[Saved entries]
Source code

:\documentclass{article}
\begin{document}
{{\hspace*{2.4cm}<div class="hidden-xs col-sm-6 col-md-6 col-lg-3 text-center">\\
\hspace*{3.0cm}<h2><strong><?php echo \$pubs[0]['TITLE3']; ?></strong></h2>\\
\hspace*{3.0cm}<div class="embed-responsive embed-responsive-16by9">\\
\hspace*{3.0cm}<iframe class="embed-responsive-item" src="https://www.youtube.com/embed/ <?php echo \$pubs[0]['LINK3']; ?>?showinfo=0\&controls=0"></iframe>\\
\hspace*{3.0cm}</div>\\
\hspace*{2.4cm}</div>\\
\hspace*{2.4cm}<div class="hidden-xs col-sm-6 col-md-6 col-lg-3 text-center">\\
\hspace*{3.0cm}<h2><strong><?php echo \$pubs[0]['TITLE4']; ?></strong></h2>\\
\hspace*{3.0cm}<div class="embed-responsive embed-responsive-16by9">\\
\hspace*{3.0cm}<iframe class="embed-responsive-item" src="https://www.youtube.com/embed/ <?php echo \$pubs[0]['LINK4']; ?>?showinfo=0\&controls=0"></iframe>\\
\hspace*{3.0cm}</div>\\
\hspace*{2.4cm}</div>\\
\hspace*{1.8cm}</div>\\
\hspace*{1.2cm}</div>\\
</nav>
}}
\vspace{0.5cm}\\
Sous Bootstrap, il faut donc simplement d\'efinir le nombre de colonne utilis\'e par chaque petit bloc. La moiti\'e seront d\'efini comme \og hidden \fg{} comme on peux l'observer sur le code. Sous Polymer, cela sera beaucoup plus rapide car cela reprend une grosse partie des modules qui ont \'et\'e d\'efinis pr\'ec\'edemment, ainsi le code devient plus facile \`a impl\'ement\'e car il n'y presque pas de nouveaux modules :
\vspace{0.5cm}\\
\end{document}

> **Work request**: Search the entries for the word "youtube", then gather every line that has it.

> **Answer for the task**:
\hspace*{3.0cm}<iframe class="embed-responsive-item" src="https://www.youtube.com/embed/ <?php echo \$pubs[0]['LINK3']; ?>?showinfo=0\&controls=0"></iframe>\\
\hspace*{3.0cm}<iframe class="embed-responsive-item" src="https://www.youtube.com/embed/ <?php echo \$pubs[0]['LINK4']; ?>?showinfo=0\&controls=0"></iframe>\\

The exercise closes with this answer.